## Task to carry out:
Copy out, from the entries below, each line holding the string "that".

## Collected data:

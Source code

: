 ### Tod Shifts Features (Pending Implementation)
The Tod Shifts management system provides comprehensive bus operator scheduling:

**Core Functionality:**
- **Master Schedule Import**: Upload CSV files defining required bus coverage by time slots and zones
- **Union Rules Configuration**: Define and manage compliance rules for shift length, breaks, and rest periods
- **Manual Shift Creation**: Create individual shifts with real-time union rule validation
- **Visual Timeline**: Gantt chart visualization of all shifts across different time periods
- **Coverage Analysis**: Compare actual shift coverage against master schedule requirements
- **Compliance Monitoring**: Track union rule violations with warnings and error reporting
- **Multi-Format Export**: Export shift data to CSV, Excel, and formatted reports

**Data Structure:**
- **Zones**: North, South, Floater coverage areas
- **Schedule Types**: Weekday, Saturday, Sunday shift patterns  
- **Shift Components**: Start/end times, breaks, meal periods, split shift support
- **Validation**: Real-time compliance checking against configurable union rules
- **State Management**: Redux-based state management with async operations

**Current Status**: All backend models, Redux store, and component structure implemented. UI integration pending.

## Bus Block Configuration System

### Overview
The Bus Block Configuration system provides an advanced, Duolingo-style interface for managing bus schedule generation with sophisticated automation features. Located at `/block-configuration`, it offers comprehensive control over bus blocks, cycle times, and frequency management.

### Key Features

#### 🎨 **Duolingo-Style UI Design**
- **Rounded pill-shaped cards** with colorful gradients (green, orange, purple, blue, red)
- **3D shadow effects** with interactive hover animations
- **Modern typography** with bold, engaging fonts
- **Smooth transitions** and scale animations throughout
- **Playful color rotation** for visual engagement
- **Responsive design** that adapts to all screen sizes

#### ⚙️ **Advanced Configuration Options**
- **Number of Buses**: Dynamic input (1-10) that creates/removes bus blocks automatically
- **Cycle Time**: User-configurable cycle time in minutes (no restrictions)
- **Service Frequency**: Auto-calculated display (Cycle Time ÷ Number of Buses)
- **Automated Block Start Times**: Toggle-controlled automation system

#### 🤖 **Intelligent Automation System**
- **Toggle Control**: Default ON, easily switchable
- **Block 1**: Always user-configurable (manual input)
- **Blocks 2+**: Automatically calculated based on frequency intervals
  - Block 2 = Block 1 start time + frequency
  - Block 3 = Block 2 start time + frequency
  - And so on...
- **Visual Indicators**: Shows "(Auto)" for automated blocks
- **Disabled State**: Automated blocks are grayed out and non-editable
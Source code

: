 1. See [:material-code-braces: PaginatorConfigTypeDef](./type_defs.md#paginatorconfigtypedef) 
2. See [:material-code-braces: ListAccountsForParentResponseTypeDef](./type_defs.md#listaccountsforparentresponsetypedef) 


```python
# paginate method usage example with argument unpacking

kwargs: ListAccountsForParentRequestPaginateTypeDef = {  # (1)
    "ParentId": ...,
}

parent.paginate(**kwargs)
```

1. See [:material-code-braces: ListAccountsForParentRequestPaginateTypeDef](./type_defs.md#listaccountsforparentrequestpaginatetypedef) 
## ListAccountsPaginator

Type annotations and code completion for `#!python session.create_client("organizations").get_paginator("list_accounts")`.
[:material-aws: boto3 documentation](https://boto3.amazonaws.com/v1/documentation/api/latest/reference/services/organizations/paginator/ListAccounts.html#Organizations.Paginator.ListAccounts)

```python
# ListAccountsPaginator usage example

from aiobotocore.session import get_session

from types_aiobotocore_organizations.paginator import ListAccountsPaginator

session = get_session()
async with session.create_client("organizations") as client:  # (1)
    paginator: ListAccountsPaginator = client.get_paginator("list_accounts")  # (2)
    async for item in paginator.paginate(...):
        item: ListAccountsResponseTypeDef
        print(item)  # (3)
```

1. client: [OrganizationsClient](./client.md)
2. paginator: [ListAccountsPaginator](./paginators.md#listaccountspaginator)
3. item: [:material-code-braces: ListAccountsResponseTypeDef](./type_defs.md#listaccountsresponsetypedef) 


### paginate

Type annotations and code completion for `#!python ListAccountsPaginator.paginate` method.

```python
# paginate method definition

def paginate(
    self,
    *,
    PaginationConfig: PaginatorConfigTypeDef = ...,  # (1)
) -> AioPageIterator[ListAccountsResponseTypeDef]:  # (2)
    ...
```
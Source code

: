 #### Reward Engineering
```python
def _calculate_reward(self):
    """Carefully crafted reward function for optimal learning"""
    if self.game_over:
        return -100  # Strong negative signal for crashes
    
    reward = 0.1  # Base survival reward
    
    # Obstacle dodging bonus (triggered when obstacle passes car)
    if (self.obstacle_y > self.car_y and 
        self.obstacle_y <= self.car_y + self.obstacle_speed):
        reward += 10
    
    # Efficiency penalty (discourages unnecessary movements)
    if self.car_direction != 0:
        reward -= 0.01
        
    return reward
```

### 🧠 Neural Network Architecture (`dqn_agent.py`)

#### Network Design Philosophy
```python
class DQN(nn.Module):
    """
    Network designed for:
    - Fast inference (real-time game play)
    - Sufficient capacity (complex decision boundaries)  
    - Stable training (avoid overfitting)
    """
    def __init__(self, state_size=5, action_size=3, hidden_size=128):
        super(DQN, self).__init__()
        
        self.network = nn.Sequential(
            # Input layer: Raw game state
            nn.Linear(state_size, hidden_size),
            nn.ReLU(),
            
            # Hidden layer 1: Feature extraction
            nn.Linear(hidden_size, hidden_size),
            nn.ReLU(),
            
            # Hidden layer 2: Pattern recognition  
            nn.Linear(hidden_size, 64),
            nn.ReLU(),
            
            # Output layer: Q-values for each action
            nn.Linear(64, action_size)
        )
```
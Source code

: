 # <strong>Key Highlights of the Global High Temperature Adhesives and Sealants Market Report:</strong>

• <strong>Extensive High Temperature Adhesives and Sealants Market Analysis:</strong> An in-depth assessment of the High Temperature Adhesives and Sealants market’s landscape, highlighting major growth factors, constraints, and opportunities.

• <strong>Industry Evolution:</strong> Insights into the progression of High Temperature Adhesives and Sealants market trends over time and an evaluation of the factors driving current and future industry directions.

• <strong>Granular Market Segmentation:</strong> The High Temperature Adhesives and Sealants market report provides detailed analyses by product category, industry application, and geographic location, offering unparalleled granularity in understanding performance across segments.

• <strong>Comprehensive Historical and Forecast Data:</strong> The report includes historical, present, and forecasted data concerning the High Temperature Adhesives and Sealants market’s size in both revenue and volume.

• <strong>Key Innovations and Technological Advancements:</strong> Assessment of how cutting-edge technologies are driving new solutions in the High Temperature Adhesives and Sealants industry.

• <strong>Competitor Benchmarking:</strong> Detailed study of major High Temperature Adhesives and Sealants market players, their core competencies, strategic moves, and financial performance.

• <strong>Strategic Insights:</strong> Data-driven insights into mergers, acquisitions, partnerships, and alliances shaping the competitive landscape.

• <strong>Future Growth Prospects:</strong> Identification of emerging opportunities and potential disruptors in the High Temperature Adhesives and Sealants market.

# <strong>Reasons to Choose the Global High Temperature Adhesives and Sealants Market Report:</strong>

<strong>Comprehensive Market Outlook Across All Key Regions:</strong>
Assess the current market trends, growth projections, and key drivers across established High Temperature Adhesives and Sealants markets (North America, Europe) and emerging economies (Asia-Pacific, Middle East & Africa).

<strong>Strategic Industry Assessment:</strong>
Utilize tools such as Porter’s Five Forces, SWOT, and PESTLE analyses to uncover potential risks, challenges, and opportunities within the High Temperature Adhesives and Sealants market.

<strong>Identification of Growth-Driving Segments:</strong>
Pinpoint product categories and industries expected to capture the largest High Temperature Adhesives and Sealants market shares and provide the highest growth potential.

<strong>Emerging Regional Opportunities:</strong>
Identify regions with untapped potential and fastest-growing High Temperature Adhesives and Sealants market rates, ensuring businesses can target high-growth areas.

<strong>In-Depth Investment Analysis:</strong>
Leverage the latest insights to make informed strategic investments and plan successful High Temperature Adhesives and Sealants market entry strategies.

## Task response:
- **Responsive design** that adapts to all screen sizes
- **Number of Buses**: Dynamic input (1-10) that creates/removes bus blocks automatically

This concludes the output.